Showing posts with label Flight of the Conchords. Show all posts
Showing posts with label Flight of the Conchords. Show all posts

Sunday, November 22, 2009

Too many roos on the coop floor


This blog is maybe 95% chickens, and 5% Flight of the Conchords. I don't know why; it just happens.

Even after a few sessions of rooster-eliminating, we still have waay too many roosters. Although not all of them are mature, about 33% of our chickens are roosters. Optimal percentage? Around 8%. It's going to be a surprising day for roosters sometime soon.

In the meantime, here is a Flight of the Conchords song that pertains. Caution: The title is "Too Many D-cks on the Dance Floor," and the expurgated word is not "ducks." It is extremely applicable. Sing it with me:
"Too much time on too many hands / Not enough ladies, too many mans..."

Monday, October 26, 2009

How far out are you, man?

Meet the David Bowie Rooster.


He is an Ameraucana. The other three Ameraucana roosters look just like David Bowie Rooster, except they have large, full tails. They have the same kind of hair-band look going on with their rockin' white neck feathers, so I call them the Aerosmith roosters. David Bowie Rooster has no tail, because the Aerosmith roosters peck it off him. All four of them are kind of jerks.

"Why have you named a chicken after David Bowie?" you may be wondering in horrified fascination. Three reasons. Firstly, I think of the human David Bowie as having big hair and then dwindling down to a tiny little ass, like this roo. Plus, this roo is not as a huge of a jerk; he's more quiet and watchful, as human David Bowie may or may not be. But mainly, I like the Flight of the Conchords song "Bowie's in Space", so a fake version of human David Bowie is often on my mind, being sung about under my breath.

Bowie's in... space...

PS: don't get too attached to David Bowie Rooster. For the sake of the hens, there is going to be some serious Ameraucana-rooster-thinning soon.

Friday, May 01, 2009

Who's the Boom King?

This Lace Wyandotte has always looked like a rooster. From the time he was nugget-sized, he was heftier than his friends and had a bright red comb. We dubbed him "rooster boy." And now he is a rooster MAN. In this picture he invites you to check out his handsomeness.
He keeps a beady eye on us when we handle his hens; he looks out for hawks; he is not rough on the hens. When it comes to his duties as Boom King, however...he is not so skilled. (Sorry to air your business on the internet, Rooster Boy.)

Thursday, April 16, 2009

"Browwwn paper, whiiiite paper..."

I have been walking around with a head full of Flight of the Conchords snippets for a couple of months. Last night I went to their show at Radio City**, and today...well, I sometimes find that I am singing the stirring finale of Sellotape under my breath. (Browwwwn paper, whiiiite paper, stick it together with the tape! The tape of love...ooh, the sticky stuff... {repeat a million times} )

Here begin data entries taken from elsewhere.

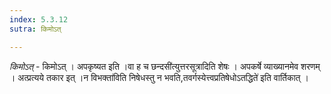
 ```yaml
---
index: 5.3.12
sutra: किमोऽत्

---
```

_किमोऽत्_ - किमोऽत् । अपकृष्यत इति ।वा ह च छन्दसी॑त्युत्तरसूत्रादिति शेषः । अपकर्षे व्याख्यानमेव शरणम् । अत्प्रत्यये तकार इत् ।न विभक्ता॑विति निषेधस्तु न भवति,तवर्गस्येत्त्वप्रतिषेधोऽतद्धिते॑ इति वार्तिकात् ।  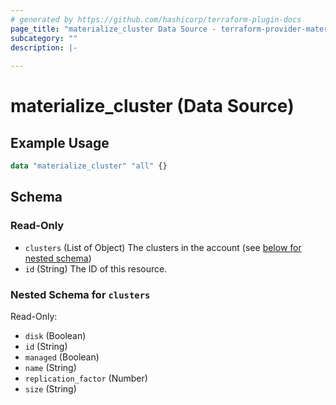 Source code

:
 ```yaml
---
# generated by https://github.com/hashicorp/terraform-plugin-docs
page_title: "materialize_cluster Data Source - terraform-provider-materialize"
subcategory: ""
description: |-
  
---
```


# materialize_cluster (Data Source)



## Example Usage

```terraform
data "materialize_cluster" "all" {}
```

<!-- schema generated by tfplugindocs -->
## Schema

### Read-Only

- `clusters` (List of Object) The clusters in the account (see [below for nested schema](#nestedatt--clusters))
- `id` (String) The ID of this resource.

<a id="nestedatt--clusters"></a>
### Nested Schema for `clusters`

Read-Only:

- `disk` (Boolean)
- `id` (String)
- `managed` (Boolean)
- `name` (String)
- `replication_factor` (Number)
- `size` (String)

When you have a ton of chickens, AND the chickens have a blog, your mental state may be regarded as 'slightly suspect.' Let me tell you that singing passionately under your breath does not help your case.

So it simply completes the picture that I am singing TO THE CHICKENS about 'browwwwn paper, whiiiite paper,' etc. Also about Business Time. Also the heartfelt "Roxanne"-type ballad, You Don't Have to Be a Prostitute.
If only I had parrots instead of chickens, they could eventually sing these things back to me.

* * Note: Since I am not originally from New York (or aware of things that are popular), the first I heard of Radio City Music Hall was several years ago. A co-worker proposed that we go as a group to see the "Radio City Music Hall Christmas Show."

This gridlock of nouns shut down my entire brain. I tried and failed to parse it into sense. "Radio City" would not compute... 'Radio' and 'Music' seemed to go together, as did 'City' and 'Hall,' but those words were not next to each other, and they didn't get me any further, anyway: "Radio Music City Hall?" Were "Radio" and "City" both adjectives that applied to "Music?" And then the whole incomprehensible pile-up was topped off with "Christmas Show." What?? It was unintelligible. I just stared stupidly back, slack-jawed. The conversation ground to a halt. Eventually I scraped together the following cogent response to the invitation:

"That's all nouns."

The concern for my mental state MAY have predated the chicken blog.